Using the records below, report how many lines hold "same", with no extra text.

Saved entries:
▬▬▬▬▬▬▬▬▬▬
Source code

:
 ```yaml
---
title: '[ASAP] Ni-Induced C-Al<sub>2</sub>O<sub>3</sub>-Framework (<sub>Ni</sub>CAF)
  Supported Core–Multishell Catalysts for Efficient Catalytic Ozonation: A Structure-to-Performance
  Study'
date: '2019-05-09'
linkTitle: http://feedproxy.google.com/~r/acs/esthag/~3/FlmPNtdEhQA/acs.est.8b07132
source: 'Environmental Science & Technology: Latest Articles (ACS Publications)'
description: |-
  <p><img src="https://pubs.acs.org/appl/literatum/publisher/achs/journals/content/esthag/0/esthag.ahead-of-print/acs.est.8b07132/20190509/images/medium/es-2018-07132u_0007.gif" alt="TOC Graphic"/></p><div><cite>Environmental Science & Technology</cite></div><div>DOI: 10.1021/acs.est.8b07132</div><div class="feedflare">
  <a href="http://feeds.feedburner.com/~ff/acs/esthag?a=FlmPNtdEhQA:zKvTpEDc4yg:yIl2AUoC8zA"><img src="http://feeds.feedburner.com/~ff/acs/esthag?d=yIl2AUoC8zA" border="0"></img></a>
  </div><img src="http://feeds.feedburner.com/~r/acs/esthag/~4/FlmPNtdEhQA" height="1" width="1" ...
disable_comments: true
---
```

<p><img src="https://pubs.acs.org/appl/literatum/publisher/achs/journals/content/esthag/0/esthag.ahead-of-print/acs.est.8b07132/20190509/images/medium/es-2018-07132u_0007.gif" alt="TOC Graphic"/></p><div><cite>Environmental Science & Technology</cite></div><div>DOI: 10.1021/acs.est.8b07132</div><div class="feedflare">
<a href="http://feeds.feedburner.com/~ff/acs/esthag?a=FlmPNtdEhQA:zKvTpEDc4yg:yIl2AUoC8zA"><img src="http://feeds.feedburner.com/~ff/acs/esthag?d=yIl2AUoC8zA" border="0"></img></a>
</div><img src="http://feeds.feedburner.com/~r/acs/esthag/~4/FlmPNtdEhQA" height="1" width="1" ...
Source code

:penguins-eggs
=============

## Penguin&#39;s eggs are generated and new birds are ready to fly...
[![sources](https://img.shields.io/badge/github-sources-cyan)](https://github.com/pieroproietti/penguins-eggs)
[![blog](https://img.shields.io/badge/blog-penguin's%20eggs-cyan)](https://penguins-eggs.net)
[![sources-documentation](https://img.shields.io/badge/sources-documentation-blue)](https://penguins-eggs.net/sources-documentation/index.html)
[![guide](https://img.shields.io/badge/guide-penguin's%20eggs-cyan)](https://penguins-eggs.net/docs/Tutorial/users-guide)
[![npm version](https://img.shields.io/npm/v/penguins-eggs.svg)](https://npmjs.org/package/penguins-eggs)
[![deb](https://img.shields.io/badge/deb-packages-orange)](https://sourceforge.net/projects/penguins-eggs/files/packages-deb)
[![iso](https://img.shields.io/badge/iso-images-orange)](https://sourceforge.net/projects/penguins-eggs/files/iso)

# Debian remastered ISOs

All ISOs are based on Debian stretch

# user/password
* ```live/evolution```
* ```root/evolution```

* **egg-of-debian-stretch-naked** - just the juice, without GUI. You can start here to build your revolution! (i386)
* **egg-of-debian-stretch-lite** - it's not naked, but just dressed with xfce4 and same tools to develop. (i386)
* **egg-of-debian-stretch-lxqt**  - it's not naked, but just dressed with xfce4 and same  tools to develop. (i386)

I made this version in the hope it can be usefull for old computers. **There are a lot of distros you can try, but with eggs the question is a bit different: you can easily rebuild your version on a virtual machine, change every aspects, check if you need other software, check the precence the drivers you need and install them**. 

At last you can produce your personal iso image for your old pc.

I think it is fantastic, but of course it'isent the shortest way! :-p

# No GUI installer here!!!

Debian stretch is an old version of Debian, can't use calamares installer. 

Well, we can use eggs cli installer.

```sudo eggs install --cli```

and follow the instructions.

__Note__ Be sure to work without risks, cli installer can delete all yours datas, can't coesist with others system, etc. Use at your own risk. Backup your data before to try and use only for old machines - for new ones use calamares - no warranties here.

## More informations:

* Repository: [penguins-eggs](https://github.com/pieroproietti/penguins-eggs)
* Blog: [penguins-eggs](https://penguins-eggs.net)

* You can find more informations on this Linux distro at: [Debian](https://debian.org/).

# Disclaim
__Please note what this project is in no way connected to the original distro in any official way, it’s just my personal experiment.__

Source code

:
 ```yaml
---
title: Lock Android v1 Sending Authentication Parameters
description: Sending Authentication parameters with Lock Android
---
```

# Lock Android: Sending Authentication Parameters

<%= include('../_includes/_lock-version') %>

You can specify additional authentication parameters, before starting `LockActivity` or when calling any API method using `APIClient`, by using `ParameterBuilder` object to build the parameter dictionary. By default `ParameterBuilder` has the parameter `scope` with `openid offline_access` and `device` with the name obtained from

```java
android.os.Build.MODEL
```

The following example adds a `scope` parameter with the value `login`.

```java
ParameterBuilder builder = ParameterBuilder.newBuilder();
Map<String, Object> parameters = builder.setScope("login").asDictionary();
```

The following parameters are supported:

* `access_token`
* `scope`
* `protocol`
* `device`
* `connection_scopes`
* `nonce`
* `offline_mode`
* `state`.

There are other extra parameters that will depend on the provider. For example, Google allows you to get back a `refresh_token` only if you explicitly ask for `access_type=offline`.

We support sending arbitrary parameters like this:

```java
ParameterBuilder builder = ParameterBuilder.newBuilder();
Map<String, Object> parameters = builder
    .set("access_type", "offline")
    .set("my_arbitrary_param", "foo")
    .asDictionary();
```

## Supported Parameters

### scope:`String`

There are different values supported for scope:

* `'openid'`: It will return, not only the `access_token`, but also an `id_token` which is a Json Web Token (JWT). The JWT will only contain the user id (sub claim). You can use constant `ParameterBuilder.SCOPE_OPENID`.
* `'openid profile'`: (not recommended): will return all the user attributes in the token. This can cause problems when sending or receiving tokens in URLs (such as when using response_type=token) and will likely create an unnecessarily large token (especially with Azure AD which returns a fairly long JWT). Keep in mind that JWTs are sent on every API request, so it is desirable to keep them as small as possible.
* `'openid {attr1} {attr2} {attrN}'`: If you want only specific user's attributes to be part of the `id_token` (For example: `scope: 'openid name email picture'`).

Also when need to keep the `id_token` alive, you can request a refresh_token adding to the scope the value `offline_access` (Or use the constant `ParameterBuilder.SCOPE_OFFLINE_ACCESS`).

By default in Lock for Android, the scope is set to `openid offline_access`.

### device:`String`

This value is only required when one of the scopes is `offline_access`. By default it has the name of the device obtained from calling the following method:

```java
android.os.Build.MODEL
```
▬▬▬▬▬▬▬▬▬▬
RESPONSE AREA:
2